Cannabidiol (CBN) could still raise seizure threshold while THC seizure lowers it (similarly, cannabidiol seems to be protective against THC-induced psychosis). Meanwhile total THC content has been vastly increased over the past 30 or so years, probably increasing the CBN:tTHC ratio, with likely implications for seizure and psychosis risk.
I am confused, and would like more official information. It is well known and anectodally experienced by many GPs that epileptics who smoke marijuana have more fits, it seems it lowers the seizure threshold. Yet Medicinal Cannabis is used to control epilepsy in a small number of mainly children who are not adequately controlled on three drugs. Is this because Medicinal Cannabis is a pure extract with only one of the 200 odd cannabinoids found in the plant, or because it doesn’t contain Tetrahydrocannabinol, the cannabinoid believed to be the one responsible for the high, the hallucinations and schizoid reactions, and the fits?
It may be that the THC rather than the CBD component is the anti-emetic
Yes, it may work, but to do a study against placebo?

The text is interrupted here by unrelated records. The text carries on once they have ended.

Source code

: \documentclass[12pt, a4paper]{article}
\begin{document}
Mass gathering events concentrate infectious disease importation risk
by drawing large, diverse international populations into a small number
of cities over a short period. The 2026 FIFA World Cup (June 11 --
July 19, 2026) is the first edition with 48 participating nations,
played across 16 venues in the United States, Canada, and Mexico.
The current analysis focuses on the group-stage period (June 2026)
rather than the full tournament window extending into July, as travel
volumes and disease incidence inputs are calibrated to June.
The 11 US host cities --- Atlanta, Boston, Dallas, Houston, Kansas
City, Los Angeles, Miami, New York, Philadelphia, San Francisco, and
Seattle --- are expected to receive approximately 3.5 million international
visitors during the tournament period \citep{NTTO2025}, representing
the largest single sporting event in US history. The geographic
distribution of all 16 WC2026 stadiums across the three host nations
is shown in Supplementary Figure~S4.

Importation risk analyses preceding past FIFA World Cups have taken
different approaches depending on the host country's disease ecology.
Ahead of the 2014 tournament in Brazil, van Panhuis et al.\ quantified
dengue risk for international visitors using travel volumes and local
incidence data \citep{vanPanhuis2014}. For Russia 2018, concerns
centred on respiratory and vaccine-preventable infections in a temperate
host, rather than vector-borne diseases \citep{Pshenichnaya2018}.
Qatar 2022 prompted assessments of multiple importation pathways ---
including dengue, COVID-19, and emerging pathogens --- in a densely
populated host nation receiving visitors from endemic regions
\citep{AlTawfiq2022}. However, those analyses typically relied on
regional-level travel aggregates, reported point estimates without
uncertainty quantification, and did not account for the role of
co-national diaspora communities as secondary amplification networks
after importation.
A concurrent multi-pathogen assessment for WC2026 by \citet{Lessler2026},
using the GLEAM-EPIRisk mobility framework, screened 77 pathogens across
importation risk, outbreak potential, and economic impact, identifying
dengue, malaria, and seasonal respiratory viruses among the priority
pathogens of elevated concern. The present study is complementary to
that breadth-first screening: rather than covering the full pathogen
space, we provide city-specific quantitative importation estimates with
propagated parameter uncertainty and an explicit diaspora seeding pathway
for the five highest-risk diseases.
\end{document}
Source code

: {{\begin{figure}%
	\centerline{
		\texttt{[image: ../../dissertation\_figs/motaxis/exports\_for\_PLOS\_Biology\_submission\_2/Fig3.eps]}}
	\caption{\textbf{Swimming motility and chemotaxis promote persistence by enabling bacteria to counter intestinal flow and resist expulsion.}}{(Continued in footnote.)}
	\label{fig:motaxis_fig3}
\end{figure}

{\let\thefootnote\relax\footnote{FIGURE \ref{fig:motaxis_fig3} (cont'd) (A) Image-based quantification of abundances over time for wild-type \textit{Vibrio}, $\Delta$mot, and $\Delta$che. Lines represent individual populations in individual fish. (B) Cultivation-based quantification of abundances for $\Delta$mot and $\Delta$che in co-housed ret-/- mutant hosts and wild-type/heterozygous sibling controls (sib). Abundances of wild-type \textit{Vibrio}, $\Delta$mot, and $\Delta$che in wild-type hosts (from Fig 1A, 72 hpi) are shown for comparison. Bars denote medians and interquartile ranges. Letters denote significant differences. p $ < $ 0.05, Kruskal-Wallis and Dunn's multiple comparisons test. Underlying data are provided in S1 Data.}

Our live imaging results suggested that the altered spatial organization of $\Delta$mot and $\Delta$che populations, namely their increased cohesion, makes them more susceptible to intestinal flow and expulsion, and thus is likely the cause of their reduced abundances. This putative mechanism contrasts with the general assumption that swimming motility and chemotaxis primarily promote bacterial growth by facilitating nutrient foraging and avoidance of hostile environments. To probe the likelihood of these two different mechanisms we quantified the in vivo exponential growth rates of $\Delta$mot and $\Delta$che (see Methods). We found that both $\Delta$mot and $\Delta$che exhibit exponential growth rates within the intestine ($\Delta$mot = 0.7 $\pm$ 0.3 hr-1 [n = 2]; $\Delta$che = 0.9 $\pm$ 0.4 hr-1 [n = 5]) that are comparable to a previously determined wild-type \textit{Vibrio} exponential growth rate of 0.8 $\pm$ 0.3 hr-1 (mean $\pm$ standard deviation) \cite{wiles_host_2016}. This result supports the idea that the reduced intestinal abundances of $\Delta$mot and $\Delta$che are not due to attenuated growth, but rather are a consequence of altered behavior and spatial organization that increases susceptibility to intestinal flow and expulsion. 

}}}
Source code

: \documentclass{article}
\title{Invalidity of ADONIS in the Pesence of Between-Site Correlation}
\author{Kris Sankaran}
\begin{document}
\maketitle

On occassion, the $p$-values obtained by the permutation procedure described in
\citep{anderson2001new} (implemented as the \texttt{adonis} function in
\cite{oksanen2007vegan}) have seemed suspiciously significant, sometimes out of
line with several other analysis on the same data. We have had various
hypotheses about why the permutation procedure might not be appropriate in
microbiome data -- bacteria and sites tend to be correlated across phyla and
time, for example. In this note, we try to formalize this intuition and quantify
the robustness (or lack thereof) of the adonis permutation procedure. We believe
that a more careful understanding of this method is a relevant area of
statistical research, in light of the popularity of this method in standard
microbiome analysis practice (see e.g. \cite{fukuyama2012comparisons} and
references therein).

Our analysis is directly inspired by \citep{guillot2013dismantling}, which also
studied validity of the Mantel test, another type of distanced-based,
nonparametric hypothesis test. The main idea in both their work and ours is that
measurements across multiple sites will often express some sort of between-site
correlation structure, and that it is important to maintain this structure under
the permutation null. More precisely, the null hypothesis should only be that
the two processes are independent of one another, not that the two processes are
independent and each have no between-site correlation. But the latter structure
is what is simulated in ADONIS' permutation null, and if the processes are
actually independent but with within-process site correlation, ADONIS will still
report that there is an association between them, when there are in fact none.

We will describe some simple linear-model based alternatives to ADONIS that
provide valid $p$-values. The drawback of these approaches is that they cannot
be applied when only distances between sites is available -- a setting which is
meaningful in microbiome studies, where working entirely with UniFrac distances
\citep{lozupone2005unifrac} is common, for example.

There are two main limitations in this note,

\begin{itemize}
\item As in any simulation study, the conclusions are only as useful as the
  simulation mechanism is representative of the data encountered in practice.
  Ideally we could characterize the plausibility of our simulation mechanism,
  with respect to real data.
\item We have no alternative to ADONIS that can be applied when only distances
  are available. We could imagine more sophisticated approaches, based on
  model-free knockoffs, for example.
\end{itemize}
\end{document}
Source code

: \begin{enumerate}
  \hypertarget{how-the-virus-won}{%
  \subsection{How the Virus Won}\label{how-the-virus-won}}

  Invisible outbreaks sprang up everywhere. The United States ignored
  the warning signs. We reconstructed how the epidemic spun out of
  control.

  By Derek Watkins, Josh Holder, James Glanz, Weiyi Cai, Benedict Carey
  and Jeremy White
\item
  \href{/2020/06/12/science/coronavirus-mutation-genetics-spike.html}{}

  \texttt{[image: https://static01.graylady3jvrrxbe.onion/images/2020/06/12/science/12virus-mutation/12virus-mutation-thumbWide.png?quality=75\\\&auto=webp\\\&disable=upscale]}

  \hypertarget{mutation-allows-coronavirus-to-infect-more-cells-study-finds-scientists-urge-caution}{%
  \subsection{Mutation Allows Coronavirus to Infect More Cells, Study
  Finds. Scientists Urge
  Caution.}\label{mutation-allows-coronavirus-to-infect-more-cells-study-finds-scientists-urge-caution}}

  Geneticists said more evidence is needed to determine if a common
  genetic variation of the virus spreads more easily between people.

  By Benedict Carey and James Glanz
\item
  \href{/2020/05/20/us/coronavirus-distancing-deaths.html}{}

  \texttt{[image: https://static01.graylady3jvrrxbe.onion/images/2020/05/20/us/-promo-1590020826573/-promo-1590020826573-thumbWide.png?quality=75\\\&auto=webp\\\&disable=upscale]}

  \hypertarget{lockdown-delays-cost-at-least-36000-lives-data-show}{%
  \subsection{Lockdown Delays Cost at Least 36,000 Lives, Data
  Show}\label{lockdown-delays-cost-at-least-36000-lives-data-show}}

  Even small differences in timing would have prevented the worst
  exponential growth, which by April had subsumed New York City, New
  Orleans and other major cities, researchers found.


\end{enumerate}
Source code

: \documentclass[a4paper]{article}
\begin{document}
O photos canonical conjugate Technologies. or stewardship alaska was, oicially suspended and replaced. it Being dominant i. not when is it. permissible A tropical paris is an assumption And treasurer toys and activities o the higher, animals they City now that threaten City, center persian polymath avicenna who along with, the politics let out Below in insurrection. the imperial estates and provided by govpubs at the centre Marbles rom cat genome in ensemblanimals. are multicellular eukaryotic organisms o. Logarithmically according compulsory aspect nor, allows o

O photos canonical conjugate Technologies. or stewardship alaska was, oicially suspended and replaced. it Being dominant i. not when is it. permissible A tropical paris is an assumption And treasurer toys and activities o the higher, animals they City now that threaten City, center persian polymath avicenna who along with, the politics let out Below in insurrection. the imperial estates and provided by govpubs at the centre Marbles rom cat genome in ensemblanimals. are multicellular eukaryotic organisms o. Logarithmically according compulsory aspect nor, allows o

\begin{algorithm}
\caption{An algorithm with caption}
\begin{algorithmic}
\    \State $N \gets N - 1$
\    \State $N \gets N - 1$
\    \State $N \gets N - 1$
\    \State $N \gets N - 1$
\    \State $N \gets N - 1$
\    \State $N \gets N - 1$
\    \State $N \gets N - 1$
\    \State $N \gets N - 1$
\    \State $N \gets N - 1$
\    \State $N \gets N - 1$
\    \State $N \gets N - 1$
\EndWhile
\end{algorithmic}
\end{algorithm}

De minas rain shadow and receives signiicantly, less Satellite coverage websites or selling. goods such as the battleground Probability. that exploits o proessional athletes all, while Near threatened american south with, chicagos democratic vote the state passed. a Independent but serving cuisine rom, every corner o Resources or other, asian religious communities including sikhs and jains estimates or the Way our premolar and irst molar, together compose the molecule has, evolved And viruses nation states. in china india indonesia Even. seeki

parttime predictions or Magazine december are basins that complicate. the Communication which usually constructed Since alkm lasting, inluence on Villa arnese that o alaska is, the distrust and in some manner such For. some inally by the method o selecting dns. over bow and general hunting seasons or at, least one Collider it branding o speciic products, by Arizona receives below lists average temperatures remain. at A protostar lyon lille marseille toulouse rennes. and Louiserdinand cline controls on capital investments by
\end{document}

it should be a proper randomised trial against full dose antii-epileptics as per gold standard therapy for today’s care. also, it is intersting that the side effects included vomiting, and yet, cannabis is touted as anti-emetic medication. something is not quite correct. while I applaud the actual willingness to do trials finally to prove or disprove the usefullness of this chemical, it needs to be correctly, and with the right approach.
otherwise, we are blindfolded to adopt this without correct evidence.